ピンに近いサイドに外さなくなった
ニチレイレディスの練習日、原英莉花選手の練習ラウンドをウォッチしました。身長173センチの恵まれた体格から放たれる弾道は相変わらず見事なもの。
そして、この日はちょっとした変化が見て取れました。パー5で刻むマネジメントを選択するなど、攻め方に変化が見られたのです。プロテスト合格、初シード獲得、初優勝と、わずか約1年の間に次々とステップアップを果たしている原選手のゴルフは、一つ上のレベルに達しているようです。
今週原のバッグを担ぐのは小谷健太キャディ。小谷キャディには、ちょうど一年ほど前に原選手のゴルフについて話を聞いています。
「飛距離が出るのは大きな魅力ですし、ポテンシャルも十分。ですが、寄せるのが難しいピンに近いサイドに外してのボギーが多い。そうならないようなマネジメントが課題です」と、そのとき小谷キャディは語ってくれました。
それから1年。原選手のゴルフを、今季3度目のタッグとなる小谷キャディはどう見ているのか、話を聞いてみました。

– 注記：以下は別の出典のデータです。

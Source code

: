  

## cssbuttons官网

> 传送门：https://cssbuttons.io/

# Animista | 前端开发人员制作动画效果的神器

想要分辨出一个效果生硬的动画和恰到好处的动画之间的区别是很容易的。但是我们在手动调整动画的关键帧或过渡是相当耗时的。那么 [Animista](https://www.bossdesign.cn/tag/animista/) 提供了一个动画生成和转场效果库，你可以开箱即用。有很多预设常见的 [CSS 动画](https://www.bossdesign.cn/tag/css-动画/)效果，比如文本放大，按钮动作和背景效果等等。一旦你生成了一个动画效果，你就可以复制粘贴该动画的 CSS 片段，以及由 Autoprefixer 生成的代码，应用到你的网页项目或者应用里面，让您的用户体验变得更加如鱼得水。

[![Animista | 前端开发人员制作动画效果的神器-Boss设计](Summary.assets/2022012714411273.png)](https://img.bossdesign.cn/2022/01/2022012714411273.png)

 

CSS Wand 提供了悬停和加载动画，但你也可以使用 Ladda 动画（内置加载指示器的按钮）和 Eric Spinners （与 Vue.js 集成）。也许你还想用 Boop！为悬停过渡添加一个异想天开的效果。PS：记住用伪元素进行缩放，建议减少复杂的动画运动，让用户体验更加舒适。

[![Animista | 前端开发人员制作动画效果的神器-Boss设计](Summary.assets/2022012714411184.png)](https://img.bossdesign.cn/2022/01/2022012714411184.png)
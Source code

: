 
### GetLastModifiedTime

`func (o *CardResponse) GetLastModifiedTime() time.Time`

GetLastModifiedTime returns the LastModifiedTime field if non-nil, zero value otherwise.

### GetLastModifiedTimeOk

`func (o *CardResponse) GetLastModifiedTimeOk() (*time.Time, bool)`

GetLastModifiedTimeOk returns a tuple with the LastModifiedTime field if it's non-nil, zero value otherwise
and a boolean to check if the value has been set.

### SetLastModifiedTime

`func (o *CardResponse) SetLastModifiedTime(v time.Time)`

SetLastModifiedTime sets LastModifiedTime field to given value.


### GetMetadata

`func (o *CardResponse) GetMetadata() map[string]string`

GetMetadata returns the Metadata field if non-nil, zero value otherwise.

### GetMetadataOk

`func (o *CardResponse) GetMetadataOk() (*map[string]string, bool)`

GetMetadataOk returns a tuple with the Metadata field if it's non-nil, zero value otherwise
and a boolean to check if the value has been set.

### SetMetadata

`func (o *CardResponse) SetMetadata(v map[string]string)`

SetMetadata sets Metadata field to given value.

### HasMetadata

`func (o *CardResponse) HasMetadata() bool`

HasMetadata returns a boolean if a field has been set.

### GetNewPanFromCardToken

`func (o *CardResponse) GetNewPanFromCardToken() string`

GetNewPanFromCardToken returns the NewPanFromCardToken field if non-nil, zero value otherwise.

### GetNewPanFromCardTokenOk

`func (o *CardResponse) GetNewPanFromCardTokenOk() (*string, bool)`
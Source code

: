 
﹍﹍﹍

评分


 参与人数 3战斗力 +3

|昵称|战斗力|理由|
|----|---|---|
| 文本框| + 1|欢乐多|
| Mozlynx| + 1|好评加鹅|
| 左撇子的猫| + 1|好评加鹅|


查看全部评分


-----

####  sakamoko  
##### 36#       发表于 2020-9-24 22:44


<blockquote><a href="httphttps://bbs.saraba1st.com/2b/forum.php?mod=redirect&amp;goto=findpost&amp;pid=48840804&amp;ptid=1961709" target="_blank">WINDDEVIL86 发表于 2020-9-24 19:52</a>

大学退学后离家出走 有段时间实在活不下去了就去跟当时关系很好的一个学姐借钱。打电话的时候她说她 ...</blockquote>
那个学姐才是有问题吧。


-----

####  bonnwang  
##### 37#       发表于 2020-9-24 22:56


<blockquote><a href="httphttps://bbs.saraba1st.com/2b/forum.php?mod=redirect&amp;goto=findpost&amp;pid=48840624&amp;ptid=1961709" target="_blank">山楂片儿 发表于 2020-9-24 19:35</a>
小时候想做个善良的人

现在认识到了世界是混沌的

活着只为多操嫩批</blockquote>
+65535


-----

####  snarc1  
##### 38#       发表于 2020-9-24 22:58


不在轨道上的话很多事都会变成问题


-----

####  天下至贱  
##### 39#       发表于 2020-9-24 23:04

「まず、アプローチが上手くなりました。パターもですね。それに、ピンに近いサイドにも外さなくなりましたね。それによってボギーが少なくなり、必然的に上位で戦えるようになっています。マネジメント面ではすごく成長しています」
と、やはりマネジメント面で成長していると証言してくれました。それに伴って、ショートゲームの精度も向上したことが、リゾートトラストレディスでの初優勝につながっているようです。
ただ、マネジメント力が向上したといっても、「失敗を恐れるようになった」とか「刻みのゴルフになった」というわけではないようです。
「たとえばパー5で刻むところは刻みますが、狙えるときは狙う。狙える距離を無理して刻むことはない。狙える距離であれば失敗を恐れずに思い切って狙うようにしています。今の若い子はピンばかり狙っていきますが、それはいいと思うんです。そういう気持ちは忘れずに、自分の好きな距離は狙う、そうでないときはグリーンセンターに。アイアンの精度も上がっているのでそういうことも正確にできるようになっています」
キム・ハヌルのキャディを長く担いだ経験を持つ小谷キャディは、原の若さゆえの“イケイケ”な部分を評価し・大切にしつつ、確実にスコアメークするためのテクニックを伝えているようでした。
昨年55位だったパーセーブ率は29位に。84位だったリカバリー率は57位に向上。まだ荒削りな部分はありながらも、弱点を克服しつつあるように数字上も見えます。
まだまだ底が知れない大器・原英莉花。ますますの活躍を期待しましょう。